Roxana ahuyentó a las polillas posadas sobre las hojas, arrancó dos plantas y dejó otras dos, para no enojar a los elfos. Luego regresó deprisa a la cueva, en la que las Mujeres Blancas ya acompañaban al Príncipe Negro, ralló las raíces, las hirvió, siguiendo las indicaciones de Resa, y administró al Príncipe la cocción caliente. Este ya estaba débil, muy débil, y sin embargo sucedió lo que ninguno de ellos osaba esperar: la cocción mitigó el veneno, lo durmió con su canto y restituyó la fuerza vital.
Y las Mujeres Blancas desaparecieron como si la Muerte las hubiera llamado a otro lugar.
Había leído las últimas frases con enorme facilidad, y sin embargo transcurrieron muchas horas malas antes de que se convirtieran en realidad. Al veneno le costaba rendirse, y las Mujeres Blancas iban y venían. Roxana esparció hierbas que las ahuyentaban, como había aprendido de Ortiga, pero las caras pálidas aparecían una y otra vez, casi invisibles ante las grises paredes de la cueva, y en cierto momento a Meggie le asaltó la sensación de que no sólo miraban al Príncipe Negro, sino también a ella.
¿No te conocemos?, parecían preguntar sus ojos. ¿No protegió tu voz al hombre que ya ha sido nuestro en dos ocasiones? Meggie les devolvió la mirada apenas durante una fracción de segundo, y sin embargo percibió en el acto la nostalgia de la que había hablado su padre: la nostalgia de un lugar situado mucho más allá de las palabras. Dio un paso hacia las Mujeres Blancas, deseosa de sentir sus manos frías sobre su corazón palpitante, para que eliminasen el miedo y el dolor, pero otras manos, manos firmes y cálidas, la sujetaron.
—¡Meggie, no las mires, por el amor de Dios! —le susurró Elinor—. Vamos, salgamos ahora mismo a tomar el aire. ¡Si estás ya tan pálida como esas criaturas!
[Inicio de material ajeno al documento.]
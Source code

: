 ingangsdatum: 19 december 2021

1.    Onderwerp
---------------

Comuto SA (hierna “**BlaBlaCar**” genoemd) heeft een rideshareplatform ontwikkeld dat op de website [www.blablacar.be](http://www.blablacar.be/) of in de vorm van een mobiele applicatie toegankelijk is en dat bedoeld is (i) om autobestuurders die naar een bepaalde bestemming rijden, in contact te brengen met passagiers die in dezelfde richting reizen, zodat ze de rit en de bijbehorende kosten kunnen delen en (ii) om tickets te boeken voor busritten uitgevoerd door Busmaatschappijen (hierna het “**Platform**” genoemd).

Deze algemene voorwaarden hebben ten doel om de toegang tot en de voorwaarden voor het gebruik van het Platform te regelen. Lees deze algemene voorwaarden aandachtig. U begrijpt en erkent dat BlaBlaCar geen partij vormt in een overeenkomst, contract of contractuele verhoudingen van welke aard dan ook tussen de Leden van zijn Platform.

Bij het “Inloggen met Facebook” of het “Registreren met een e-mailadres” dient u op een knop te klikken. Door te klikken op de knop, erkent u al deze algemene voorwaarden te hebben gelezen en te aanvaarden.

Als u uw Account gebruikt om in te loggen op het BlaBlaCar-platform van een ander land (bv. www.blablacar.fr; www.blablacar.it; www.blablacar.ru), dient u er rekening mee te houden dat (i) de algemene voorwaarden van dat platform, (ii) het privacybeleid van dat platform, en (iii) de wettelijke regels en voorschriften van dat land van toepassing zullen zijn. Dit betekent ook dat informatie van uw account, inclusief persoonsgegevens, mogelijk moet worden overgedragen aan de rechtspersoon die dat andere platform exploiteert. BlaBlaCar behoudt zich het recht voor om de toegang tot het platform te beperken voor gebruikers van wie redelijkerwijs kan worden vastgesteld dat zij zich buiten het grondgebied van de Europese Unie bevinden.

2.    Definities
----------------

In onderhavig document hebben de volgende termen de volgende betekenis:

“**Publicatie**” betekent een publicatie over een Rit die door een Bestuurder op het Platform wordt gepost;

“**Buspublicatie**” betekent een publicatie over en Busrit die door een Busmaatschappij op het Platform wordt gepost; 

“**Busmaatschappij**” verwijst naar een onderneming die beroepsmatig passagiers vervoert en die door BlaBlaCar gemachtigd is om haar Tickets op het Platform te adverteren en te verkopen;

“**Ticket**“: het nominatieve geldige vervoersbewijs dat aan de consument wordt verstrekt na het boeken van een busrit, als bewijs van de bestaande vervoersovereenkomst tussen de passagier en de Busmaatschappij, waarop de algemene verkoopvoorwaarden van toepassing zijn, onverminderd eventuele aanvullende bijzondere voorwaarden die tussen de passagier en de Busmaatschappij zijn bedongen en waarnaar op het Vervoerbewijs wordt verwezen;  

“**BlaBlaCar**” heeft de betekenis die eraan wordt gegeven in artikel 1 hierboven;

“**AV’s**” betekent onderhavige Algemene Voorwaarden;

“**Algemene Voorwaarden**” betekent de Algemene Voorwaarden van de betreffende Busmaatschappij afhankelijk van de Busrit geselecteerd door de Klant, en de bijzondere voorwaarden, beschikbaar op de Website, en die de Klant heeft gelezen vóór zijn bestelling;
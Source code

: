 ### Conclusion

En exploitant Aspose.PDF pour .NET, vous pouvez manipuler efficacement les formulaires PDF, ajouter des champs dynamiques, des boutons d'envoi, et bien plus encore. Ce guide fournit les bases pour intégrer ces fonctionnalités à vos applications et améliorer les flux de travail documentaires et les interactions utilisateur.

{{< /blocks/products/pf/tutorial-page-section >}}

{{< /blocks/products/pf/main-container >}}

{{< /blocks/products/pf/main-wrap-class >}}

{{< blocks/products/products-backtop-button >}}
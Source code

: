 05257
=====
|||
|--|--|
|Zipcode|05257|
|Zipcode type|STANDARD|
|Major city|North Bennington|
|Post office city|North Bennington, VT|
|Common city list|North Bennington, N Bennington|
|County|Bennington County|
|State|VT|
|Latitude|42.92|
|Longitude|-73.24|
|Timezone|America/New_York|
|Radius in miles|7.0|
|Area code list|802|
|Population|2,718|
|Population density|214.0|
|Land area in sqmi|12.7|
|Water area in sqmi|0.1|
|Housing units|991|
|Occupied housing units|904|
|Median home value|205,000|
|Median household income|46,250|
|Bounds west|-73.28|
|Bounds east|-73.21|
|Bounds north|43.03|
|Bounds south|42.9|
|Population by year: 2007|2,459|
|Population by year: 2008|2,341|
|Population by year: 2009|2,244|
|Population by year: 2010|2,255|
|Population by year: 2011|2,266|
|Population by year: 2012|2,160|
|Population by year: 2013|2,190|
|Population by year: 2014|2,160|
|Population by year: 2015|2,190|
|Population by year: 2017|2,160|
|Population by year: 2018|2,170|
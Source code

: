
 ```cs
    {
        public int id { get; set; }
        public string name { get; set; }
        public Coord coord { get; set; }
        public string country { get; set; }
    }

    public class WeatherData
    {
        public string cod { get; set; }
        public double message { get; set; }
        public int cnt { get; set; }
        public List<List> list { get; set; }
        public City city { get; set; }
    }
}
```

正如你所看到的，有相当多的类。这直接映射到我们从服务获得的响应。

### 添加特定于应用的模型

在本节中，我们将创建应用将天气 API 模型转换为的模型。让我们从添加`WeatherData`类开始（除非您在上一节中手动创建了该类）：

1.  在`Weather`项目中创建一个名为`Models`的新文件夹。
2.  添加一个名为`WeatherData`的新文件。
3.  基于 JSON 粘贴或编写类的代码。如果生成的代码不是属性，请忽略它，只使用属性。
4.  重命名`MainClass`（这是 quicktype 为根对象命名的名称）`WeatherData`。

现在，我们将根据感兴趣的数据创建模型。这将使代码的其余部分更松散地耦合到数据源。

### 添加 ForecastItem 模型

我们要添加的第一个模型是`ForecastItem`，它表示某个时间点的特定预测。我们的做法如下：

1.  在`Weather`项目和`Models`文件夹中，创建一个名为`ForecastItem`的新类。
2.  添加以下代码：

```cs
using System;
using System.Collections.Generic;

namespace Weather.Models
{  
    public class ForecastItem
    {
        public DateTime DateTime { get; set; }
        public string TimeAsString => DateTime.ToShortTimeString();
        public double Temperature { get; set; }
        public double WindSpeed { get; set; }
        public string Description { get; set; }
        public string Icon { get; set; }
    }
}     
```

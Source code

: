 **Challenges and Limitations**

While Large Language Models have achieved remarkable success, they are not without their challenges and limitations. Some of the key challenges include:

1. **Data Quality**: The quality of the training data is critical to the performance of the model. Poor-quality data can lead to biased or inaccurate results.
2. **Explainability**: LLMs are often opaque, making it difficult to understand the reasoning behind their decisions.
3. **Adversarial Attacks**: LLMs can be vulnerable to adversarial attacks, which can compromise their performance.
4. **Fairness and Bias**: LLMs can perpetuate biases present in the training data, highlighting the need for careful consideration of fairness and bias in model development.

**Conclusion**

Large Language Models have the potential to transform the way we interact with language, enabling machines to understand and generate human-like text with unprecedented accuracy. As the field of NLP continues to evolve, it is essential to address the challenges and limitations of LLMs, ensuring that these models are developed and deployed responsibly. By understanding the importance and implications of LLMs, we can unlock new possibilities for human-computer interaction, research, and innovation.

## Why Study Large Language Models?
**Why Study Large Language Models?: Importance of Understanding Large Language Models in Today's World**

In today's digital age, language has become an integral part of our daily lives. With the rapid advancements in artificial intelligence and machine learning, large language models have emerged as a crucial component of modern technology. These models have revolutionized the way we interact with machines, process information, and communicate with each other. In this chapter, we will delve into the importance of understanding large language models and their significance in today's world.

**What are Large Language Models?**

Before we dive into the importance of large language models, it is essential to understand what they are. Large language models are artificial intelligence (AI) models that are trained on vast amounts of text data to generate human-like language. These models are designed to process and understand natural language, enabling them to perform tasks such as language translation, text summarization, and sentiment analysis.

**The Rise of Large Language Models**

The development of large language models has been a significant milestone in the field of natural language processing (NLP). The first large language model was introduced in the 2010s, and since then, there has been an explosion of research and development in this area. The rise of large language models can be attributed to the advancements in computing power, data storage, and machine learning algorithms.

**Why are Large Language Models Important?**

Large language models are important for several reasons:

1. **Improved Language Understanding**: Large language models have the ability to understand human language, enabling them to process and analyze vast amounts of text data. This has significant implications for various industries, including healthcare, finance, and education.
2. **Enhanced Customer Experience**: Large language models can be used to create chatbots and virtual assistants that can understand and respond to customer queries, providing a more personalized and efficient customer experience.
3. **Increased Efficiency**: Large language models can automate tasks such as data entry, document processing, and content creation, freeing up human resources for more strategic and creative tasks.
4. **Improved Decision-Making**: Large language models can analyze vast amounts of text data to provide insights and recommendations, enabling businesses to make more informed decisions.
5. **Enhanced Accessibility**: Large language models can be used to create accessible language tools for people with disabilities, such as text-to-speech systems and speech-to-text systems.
Y sin tolerar una negativa, arrastró a la chica hacia el exterior, donde los bandidos secreteaban y los niños jugaban bajo los árboles, como si hubieran olvidado lo que sucedía en el interior de la cueva. La hierba estaba blanquecina por la escarcha, blanca como las mujeres que esperaban al Príncipe Negro, pero su embrujo se quebró en cuanto Meggie escuchó las risas de los niños, que se tiraban pinas y gritaban cuando la marta saltaba hacia ellos. La vida parecía mucho más poderosa que la muerte, la muerte mucho más poderosa que la vida. Como la pleamar y la bajamar…
También Resa estaba fuera de la cueva, rodeándose el cuerpo con los brazos, estremecida de frío, a pesar de que Recio le había echado sobre los hombros una capa de piel de conejo.
—¿Habéis visto a Birlabolsas? —preguntó a Elinor—. ¿Y a Ardacho con su urraca?
Baptista se les acercó. Parecía extenuado. Era la primera vez que se alejaba del Príncipe.
—Se han ido —informó—. Birlabolsas, Ardacho y otros diez más. Salieron tras Arrendajo… en cuanto fue evidente que el Príncipe no podría seguirlo.
—Pero Birlabolsas odia a Mo —Resa alzó tanto la voz que algunos bandidos se volvieron hacia ella y hasta los niños interrumpieron sus juegos—. ¿Por qué iba a querer ayudarle?
—Me temo que no se propone ayudarle —explicó Baptista en voz baja—. Ha dicho a los demás que va porque Arrendajo nos ha traicionado y quiere firmar su propio acuerdo con Violante. Además ha dicho que tu marido no nos contó toda la verdad sobre el Libro Vacío.
—¿Qué verdad? —la voz de Resa perdió todo su vigor.
—Birlabolsas —susurró Baptista— afirma que el libro no sólo te hace inmortal sino también inmensamente rico. A la mayoría de nuestros hombres eso les atrae mucho más que la inmortalidad. Por un libro así, venderían a su propia madre. ¿Por qué, se dicen ellos, no pretendería hacer lo mismo con nosotros Arrendajo?